Por Fernando Brito*
Durante 24 horas, a Ordem dos Advogados do Brasil, tão afoita em
mergulhar no apoio aos arreganhos do golpismo no Brasil, assistiu
passivamente a onda monstruosa de suspeição ao sujeito – é bom repetir,
aparentemente fanático e desequilibrado – que agrediu a faca o senhor
Jair Bolsonaro.
Quem o estaria pagando? A “esquerda”, a “Ursal”?
Foi tanta a pressão que o advogado teve de vir a público indicar quem o contratara:
– Uma pessoa ligada à igreja dos testemunhas de Jeová de Montes Claros me telefonou na quinta pedindo para eu pegar o caso
Ufa! Que alívio: ninguém vai colocar as Testemunhas de Jeová no meio
de uma conspiração comunista, ou será que vai. Porque se fosse católico,
ah, claro que ia entrar na conta dos “padres comunistas” dos quais tanto
esta camada de energúmenos vive falando.
No nosso déficit democrático – sobretudo na mídia, que levanta sempre
esta suspeita e dá repercussão aos delírios fascistas – o advogado,
direito universal de qualquer ser humano, é imediatamente transformado
em cúmplice de seu cliente e vira “defensor de bandido”, alguém que deve
“ir pro saco” junto com seu constituinte.

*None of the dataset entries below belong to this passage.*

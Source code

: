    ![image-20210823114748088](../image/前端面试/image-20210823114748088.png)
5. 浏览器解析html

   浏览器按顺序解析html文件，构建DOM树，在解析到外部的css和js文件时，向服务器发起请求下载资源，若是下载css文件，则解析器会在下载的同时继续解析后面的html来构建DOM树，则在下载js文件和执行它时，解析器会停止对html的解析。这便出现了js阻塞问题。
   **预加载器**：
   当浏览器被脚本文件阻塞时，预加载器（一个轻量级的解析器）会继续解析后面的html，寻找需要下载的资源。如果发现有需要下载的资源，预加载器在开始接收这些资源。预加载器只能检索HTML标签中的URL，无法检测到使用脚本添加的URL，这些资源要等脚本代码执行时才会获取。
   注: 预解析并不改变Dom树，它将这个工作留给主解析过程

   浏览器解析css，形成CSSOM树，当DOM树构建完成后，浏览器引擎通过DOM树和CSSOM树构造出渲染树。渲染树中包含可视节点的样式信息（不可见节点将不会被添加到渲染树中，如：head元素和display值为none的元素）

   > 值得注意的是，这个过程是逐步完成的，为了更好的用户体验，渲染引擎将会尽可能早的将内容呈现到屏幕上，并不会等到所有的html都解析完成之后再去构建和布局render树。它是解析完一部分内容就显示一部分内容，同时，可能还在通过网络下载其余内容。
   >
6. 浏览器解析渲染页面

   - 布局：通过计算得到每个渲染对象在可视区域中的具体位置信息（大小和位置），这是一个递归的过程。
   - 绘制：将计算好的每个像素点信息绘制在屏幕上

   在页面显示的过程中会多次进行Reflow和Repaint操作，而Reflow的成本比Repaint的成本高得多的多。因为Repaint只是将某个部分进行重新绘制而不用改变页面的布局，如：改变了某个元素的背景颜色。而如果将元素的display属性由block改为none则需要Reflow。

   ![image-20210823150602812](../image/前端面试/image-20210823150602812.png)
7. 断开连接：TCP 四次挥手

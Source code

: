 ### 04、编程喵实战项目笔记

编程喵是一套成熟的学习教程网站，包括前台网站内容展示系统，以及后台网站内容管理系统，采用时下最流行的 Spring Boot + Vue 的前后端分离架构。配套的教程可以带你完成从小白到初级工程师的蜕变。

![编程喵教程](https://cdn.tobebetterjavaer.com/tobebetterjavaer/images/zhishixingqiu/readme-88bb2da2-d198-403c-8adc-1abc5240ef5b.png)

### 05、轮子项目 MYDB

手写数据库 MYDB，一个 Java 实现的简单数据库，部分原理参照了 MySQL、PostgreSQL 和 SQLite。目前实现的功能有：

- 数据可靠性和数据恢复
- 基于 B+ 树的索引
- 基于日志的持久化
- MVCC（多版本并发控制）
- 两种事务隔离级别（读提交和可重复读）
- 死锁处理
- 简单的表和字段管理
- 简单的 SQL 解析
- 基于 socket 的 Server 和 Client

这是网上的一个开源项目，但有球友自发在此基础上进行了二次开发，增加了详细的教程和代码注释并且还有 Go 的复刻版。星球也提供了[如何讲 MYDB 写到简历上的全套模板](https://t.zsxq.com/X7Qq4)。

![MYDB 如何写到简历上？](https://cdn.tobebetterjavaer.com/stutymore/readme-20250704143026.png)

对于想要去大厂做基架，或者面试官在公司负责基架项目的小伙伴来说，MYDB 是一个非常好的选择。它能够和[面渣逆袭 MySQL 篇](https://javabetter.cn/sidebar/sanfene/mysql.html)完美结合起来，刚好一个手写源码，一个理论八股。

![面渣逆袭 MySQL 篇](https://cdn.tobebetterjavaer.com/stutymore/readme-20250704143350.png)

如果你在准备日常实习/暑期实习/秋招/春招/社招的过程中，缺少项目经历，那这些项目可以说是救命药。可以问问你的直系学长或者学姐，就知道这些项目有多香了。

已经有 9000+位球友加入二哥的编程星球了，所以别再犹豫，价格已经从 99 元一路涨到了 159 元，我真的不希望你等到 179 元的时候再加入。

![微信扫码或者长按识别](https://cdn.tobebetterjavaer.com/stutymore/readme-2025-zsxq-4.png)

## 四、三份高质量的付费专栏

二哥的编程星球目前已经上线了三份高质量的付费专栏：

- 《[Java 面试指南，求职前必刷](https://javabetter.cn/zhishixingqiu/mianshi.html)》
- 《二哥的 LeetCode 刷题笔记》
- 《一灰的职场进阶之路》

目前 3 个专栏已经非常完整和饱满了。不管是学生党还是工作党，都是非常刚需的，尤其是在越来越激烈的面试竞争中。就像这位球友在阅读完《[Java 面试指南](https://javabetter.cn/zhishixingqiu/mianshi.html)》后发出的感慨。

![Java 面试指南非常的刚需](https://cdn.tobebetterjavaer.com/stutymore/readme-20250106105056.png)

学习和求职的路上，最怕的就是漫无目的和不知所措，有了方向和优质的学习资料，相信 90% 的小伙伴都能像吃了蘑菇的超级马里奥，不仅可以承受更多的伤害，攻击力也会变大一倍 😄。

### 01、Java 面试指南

A simplificação – monstruosa como sabem ser as simplificações – da
ideia de Justiça como os “bons” contra os “maus” cria, nas palavras do
professor de Direito Criminal Salah Khaled Jr, “um perigoso nó de forças [que]
converge para de forma sistemática aviltar, desprestigiar e aniquilar a
própria ideia de defesa, como se ela fosse um obstáculo indesejável
para a concretização de uma justiça que é identificada com o poder
punitivo”.
Essa monstruosidade, cada vez com mais frequência, é praticada pelo
próprio Judiciário e suas cercanias, no MP e na Polícia, porque
desqualificar o defensor e sua atividade são abrir caminho para a
afirmação de uma pseudojustiça, moldada unilateralmente pelos detentores
do poder de Estado.
Sob o inexplicável silêncio e omissão da advocacia e de sua Ordem,
que assistiu quase muda as maiores violências, como a praticada na “Lava
Jato”, quando se grampeou os telefones do escritório que fazia a defesa
de Lula, por ordem de Sérgio Moro e pedido da turma do Dallagnol.
Os advogados, expostos nos jornais à sanha dos fanáticos, estão
sujeitos à detratação pública e até às próprias famílias e amigos terão,
constrangidamente, de explicar porque atuam na defesa de um “bandido”
e, já que delírio não tem limite, de “um “comunista de Jeová”.
Na ditadura da farda, quantos foram bater à porta da OAB, pedir
socorro a gente como Modesto da Silveira, Nilo Batista, Délio dos
Santos, Raimundo Faoro, Evaristo de Morais Filho e tantos outros.
Agora, na ditadura da toga, melhor passarmos a conhecer gente das
Testemunhas de Jeová, capazes de fazer a defesa de acusados com mais
senso jurídico que a Ordem dos Advogados.
Ou nos prepararmos para a ideia de que direito de defesa é portar uma pistola.